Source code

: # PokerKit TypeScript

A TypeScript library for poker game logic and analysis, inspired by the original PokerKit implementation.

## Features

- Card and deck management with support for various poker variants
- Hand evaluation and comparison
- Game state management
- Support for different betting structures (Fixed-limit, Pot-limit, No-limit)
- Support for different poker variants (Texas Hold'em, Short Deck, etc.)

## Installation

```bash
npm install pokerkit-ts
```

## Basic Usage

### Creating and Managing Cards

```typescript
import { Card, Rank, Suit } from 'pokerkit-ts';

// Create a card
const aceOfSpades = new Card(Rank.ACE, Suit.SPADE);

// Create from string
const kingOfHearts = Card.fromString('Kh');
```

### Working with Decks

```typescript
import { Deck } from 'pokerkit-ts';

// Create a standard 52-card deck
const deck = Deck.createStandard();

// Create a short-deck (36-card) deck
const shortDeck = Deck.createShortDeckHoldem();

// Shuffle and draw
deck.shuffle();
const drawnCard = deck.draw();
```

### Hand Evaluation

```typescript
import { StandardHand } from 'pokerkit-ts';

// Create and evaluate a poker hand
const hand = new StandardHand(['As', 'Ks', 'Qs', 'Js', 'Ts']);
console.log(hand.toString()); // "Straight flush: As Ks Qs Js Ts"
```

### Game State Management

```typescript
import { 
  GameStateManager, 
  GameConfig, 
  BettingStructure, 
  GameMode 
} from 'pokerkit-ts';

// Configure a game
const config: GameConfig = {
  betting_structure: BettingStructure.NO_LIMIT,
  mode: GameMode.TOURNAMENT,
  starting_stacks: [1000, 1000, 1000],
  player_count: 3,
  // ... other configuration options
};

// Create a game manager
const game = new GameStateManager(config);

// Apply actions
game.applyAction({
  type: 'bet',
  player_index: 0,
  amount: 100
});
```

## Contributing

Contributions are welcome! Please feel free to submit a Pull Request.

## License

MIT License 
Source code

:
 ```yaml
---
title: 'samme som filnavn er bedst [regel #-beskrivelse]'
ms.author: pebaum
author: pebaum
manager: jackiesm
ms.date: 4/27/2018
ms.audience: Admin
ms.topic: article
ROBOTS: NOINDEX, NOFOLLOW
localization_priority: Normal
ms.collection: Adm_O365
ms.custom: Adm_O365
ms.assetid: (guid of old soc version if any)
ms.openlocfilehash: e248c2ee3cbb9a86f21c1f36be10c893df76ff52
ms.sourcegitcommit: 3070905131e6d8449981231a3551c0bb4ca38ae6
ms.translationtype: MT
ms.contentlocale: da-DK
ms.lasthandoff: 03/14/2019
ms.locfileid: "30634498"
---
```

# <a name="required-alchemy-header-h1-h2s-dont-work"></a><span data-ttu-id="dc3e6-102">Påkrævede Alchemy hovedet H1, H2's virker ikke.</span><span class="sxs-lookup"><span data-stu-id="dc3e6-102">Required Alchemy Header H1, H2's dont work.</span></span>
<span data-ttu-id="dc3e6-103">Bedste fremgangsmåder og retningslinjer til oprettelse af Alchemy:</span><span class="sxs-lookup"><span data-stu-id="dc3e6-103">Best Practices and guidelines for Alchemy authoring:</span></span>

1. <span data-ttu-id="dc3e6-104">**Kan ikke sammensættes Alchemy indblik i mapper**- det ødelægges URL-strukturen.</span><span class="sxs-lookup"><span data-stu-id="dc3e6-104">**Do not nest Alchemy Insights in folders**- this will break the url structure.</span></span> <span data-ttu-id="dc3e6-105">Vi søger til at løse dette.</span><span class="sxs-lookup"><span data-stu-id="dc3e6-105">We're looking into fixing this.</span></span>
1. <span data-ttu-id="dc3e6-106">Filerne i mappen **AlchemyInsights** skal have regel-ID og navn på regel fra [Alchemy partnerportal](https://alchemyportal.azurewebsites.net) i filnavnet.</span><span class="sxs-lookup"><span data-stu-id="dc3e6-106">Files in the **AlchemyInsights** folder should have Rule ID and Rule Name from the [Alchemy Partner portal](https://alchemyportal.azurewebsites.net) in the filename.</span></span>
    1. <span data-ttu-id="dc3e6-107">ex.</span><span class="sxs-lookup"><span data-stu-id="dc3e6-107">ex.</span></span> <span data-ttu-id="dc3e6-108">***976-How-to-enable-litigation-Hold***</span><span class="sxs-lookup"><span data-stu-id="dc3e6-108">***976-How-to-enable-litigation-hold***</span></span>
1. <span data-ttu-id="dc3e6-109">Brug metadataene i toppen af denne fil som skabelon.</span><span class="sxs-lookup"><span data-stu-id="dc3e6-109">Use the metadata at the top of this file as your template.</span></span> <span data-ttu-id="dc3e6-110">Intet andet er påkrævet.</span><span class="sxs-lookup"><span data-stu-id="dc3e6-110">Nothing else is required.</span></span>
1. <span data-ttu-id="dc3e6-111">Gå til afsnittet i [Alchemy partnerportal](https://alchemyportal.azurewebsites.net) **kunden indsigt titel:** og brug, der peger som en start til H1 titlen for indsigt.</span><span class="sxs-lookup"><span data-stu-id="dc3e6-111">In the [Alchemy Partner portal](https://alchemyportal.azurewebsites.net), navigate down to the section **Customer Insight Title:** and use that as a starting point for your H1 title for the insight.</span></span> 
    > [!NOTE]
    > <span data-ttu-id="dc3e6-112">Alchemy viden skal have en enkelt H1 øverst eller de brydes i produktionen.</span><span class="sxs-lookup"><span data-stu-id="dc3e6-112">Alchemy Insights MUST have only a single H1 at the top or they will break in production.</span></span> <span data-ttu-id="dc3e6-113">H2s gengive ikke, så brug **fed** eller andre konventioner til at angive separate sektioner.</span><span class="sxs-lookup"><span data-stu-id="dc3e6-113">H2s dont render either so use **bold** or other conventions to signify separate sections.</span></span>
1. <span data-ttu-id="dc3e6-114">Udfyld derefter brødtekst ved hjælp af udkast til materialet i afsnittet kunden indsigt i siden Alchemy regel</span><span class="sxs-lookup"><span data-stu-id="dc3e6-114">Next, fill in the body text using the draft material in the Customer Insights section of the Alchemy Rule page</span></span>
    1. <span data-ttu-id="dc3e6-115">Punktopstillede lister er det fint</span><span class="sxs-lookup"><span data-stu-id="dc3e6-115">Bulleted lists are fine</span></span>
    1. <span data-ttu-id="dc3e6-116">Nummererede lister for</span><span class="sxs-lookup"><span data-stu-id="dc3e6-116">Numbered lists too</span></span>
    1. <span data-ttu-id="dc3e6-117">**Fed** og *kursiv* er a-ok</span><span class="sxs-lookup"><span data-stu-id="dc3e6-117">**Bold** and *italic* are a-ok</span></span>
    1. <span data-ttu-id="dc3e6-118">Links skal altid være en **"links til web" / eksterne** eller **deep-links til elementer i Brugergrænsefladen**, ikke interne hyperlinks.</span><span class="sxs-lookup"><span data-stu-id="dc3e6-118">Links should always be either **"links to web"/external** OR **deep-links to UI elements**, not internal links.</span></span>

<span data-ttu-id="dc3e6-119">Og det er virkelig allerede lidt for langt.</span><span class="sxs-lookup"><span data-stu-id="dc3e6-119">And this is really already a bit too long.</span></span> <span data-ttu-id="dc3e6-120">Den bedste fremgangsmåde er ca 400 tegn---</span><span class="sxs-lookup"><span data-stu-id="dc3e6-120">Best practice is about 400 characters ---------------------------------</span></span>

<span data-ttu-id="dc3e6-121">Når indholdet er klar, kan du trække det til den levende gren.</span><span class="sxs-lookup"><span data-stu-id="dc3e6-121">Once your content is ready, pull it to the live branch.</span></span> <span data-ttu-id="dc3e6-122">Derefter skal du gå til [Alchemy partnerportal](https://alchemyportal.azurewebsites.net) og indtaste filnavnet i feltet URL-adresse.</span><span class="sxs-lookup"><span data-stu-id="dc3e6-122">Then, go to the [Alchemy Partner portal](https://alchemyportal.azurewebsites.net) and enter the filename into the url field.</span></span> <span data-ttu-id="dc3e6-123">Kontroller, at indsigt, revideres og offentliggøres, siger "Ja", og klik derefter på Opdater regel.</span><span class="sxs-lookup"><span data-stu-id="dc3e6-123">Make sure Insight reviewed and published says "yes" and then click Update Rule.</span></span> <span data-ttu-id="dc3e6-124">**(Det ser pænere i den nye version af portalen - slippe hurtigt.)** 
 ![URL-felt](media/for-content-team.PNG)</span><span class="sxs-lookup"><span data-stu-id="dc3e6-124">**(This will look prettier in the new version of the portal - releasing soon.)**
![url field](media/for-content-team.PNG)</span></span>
------------------------------------------------------------------------
- **ACTIVITY**: Give the exact lines, and only those, from the line containing "lists are fine</span></span>" through the line containing "and *italic* are a-ok</span></span>" in the entries above.

- **EXERCISE RESULT**:
    1. <span data-ttu-id="dc3e6-115">Punktopstillede lister er det fint</span><span class="sxs-lookup"><span data-stu-id="dc3e6-115">Bulleted lists are fine</span></span>
    1. <span data-ttu-id="dc3e6-116">Nummererede lister for</span><span class="sxs-lookup"><span data-stu-id="dc3e6-116">Numbered lists too</span></span>
    1. <span data-ttu-id="dc3e6-117">**Fed** og *kursiv* er a-ok</span><span class="sxs-lookup"><span data-stu-id="dc3e6-117">**Bold** and *italic* are a-ok</span></span>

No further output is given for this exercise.